Non, pas vraiment. C’est un peu de travail. J’avais lu les quatre romans avant de commencer. Et j’ai échangé avec le scénariste, Bertho. Avec l’éditeur aussi, car c’est un travail de commande. Rue de Sèvres a racheté les droits des Lemaitre. Quand ils ont lu les polars, ils ont flashé. On dit de suite que le commissaire mesure 1m45, il voit la vie d’un peu plus bas que la moyenne, ce qui va guider l’intrigue. Cela va nous guider mais cela fait partie des grandes lignes. Une fois qu’on les a, le reste ce sont des détails. Il fallait que je trouve des éléments reconnaissables comme le fait qu’il soit chauve.
Ce sont des romans très noirs. Finalement, il ne lui arrive que des trucs d’enfer. Vous lui donnez plus de bonheur au moins visuellement.
On a choisi de commencer par le roman le moins noir des quatre, Rosie. On peut décrire les personnages de ce que Lemaitre appelle la tétralogie Verhoeven. C’est le plus léger, l’intrigue sombre est burlesque. Ensuite on va enchainer avec les romans beaucoup plus durs.
Pour les avoir lus avant son Goncourt Au Revoir là-haut, ce sont des polars qui tiennent à bras le corps le lecteur. Il souffre en permanence ce commissaire. Dans le premier, c’est plus soft ?
C’est ça. On a un poseur de bombe et c’est d’actualité indirecte. On en parle avec détachement. Le prochain, Travail soigné, s’appellera en BD, Irène, et je suis dessus. C’est très intéressant car toutes les intrigues tournent autour de femmes. Irène, c’est l’épouse de Verhoeven. On est dans du noir pur et dur. L’album sortira pour le salon du Livre de Paris en 2019.
Votre façon de travailler, la technique, c’est en traditionnel ?
Traditionnel sur ordi mon outil. Mais la méthode est traditionnelle. Pas de planche papier. Pour L’Assassin, c’était vraiment du classique, au crayon. Je fais le story-board sur un carnet, je scanne et je fais tout ensuite sur ordi. Crayonné, encrage et couleur par un pro.
Vos relations avec le scénariste, Bertho ? C’est un travail de commande vous l’avez dit.
Oui, Rue de Sèvres est venu me chercher. Pas le scénariste. J’ai lu le scénario qui m’a plu. Bonne adaptation. Je connaissais mal le travail de Bertho. J’ai trouvé que le ton était juste avec un bon découpage. Il a une manière de travailler qui ressemble à celle des scénaristes avec lesquels j’avais travaillé. Je me suis facilement dans le bain. Rue de Sèvres avait été charmé par L’Assassin qu’elle mérite. Ils voulaient un ton similaire. Il y a beaucoup de travail de recherche dans Verhoeven. Mais je n’ai pas forcé le style.

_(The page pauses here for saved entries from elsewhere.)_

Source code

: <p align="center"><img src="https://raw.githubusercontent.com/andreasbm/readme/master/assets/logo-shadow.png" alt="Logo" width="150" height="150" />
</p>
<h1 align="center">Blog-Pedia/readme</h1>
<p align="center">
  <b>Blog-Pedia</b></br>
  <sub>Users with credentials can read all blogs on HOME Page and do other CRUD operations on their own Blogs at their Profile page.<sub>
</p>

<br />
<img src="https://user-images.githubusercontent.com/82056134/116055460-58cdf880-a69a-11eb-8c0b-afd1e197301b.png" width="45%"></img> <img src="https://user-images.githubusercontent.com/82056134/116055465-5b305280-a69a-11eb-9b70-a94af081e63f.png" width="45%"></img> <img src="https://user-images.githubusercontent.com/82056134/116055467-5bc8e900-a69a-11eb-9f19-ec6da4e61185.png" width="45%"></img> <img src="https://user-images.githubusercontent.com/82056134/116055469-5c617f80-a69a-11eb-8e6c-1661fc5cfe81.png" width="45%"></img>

On parlait de difficulté mais vous avez réussi à faire vivre Verhoeven de façon très humaine. Il va vers les autres. Le dessin joue beaucoup.
Vous trouvez ? Je ne le voyais pas vraiment comme ça. Mon point de vue est que c’est un personnage sympa. Il est colérique et ne va pas vers les autres pour moi. Lemaitre nous a dit que lui non plus ne le voyait pas comme je l’avais dessiné mais que ce n’était pas plus mal. C’est un introverti et à l’aise qu’avec son entourage propre. C’est un flic de la criminelle, un peu romantique, dans l’action. Un policier m’a dit que ce n’était pas réaliste car ils passaient dans la vraie vie la plupart de leur temps à faire des rapports. Lemaitre n’a jamais voulu être un écrivain réaliste. Il est dans l’émotion, ce qui est important en BD. On est sur l’ambiance, la mise en scène mais pas sur le détail à la Holmes. Ce qu’on raconte dans l’histoire est ce qui pourrait nous arriver tous les jours, dans ce cas les rapports entre la mère et le fils.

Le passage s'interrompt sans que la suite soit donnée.